Over the summer we moved to an apartment in the middle of town. I liked it better there. The school that I transferred to, Hill Junior High School (closed in 2011), was a pretty average school. Academically it was in the middle of the spectrum, but I got to start fresh with the rest of the classes. The kids were nice enough, not snobby like other parts of town and I managed to make a few friends. At this point I didn’t try for good friends, just kids I could hang out with at lunch. I spent my after school time with comic books. That fantasy world was much easier to navigate. Of course we moved half way through the year from Novato to Vallejo. At this point I put my foot down. I refused to change school. I told my mother that if I had to go to school in Vallejo I would get on the bus in the morning, ride it to campus, and walk home. We worked something out.

I commuted with my mother’s boyfriend from Vallejo to Novato, and then I would hang out in the library (where else) until it closed, and then out in front until my mother picked me up around 5 or 5:30. I learned a lot of patience during that time. Somewhere around the last six weeks of school we moved again. Away from the boyfriend, quite a little story in itself.

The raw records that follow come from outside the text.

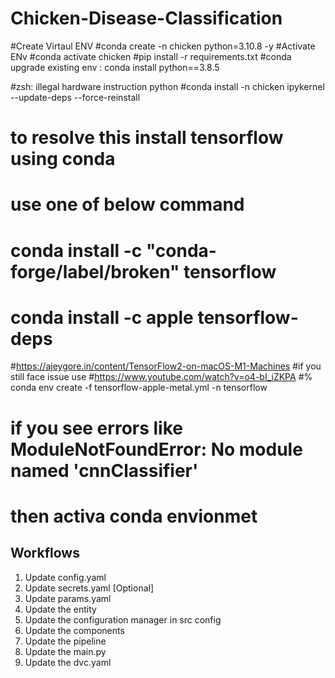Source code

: # Chicken-Disease-Classification
#Create Virtaul ENV
#conda create -n chicken python=3.10.8 -y
#Activate ENv
#conda activate chicken
#pip install -r requirements.txt
#conda upgrade existing env : conda install python==3.8.5

#zsh: illegal hardware instruction  python
#conda install -n chicken ipykernel --update-deps --force-reinstall
# to resolve this install tensorflow using conda 
# use one of below command 
# conda install -c "conda-forge/label/broken" tensorflow
# conda install -c apple tensorflow-deps
#https://ajeygore.in/content/TensorFlow2-on-macOS-M1-Machines
#if you still face issue use 
#https://www.youtube.com/watch?v=o4-bI_iZKPA
#% conda env create -f tensorflow-apple-metal.yml -n tensorflow
# if you see errors like ModuleNotFoundError: No module named 'cnnClassifier'
# then activa conda envionmet


## Workflows

1. Update config.yaml
2. Update secrets.yaml [Optional]
3. Update params.yaml
4. Update the entity
5. Update the configuration manager in src config
6. Update the components
7. Update the pipeline 
8. Update the main.py
9. Update the dvc.yaml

I moved in with my sister so I could finish out the year. She lived in San Rafael so theoretically I could ride the bus. But in fact, the librarian at the school would pick me up in the morning to take me to school, and I would only ride the bus home. What would I have done without the library?

At the end of that year I moved to Benicia with my mother. I actually stayed in the same school all the way through the end of high school. I don’t think I would have gone to another school. Knowing me, I would have just taken the GED test and called it quits.